Photo: Ron Chapple Studios
In the nineties, James V. O'Connor became fed up with the amount of swearing that he heard—in the media, in public places, in the office, and even from his own mouth. In response to what he considered to be a general decline in cultural civility, the public relations veteran decided to write a self-help book, Cuss Control: The Complete Book on How to Curb Your Cursing, to help himself and others adopt alternative forms of verbal expression. While writing Cuss Control, O’Connor also created the Cuss Control Academy and soon began receiving invitations to speak to employees at various businesses about the effects that foul language can have in the office.
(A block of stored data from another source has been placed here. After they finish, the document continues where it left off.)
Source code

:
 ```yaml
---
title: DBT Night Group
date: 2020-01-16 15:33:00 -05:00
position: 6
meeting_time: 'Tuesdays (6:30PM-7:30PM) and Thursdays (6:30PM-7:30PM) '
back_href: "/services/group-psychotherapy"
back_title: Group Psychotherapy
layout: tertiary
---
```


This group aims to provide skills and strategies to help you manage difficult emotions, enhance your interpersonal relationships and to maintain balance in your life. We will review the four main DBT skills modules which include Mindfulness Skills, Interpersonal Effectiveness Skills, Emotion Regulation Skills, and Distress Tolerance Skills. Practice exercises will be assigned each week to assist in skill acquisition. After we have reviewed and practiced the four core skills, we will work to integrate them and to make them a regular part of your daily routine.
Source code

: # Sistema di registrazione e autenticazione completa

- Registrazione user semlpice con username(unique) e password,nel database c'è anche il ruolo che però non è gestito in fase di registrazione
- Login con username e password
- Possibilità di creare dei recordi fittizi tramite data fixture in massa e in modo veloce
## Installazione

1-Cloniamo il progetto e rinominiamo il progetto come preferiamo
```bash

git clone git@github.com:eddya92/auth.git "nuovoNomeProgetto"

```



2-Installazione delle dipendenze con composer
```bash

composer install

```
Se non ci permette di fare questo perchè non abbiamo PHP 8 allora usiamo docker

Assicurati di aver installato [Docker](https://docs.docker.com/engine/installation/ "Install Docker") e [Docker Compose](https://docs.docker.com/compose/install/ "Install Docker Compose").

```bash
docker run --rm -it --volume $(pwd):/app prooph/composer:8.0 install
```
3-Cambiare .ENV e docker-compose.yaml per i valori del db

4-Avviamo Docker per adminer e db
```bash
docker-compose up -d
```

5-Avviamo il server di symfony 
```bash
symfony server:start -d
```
Is profanity at work really such a bad thing?
“The real problem in the workplace is that swearing in general typically is negative: It’s complaining, criticizing, blaming people, name calling, being hostile and belligerent as opposed to cooperating and trying to solve the problems that occur everyday that make people want to swear,” said O’Connor. “In the good old days, you did the mature and professional thing when you had conflicts with somebody or there was a challenge you were facing. You may have been angry and upset, but you just dealt with it. Now people feel free to let it fly.”
But, sometimes, I asked him, don’t you just have to say “F-it” and get something off of your chest?
The answer is yes—sometimes. But the problem, according to O’Connor, is that people don’t just use bad language some of the time. It has become a ubiquitous way of communicating frustration and because we use profanity so often, it doesn’t pack quite the punch we intend when we say these words. Take the S-word for example. O’Connor points out during his seminars that because we use it so much, it can be applied to all of the five senses (i.e., “I feel like s***,” “You look like s***,” “This tastes like s***,” etc.).
“There are a lot of situations where the word is used out of lazy language because we can’t think of the right word,” he said. “S*** will always do and it’s also abrasive and negative.”
Equally overused is the F-word because we can utilize it as a noun, verb, or adjective. Although more abrasive than the S-word, it does not really express anything—nor does it emphasize our point when we use it too often.
“If you are the boss and you get upset and use the F-word, people are going to jump,” O’Connor said. “If you use that word all the time, it’s like ‘there he goes again’ and it loses its impact.”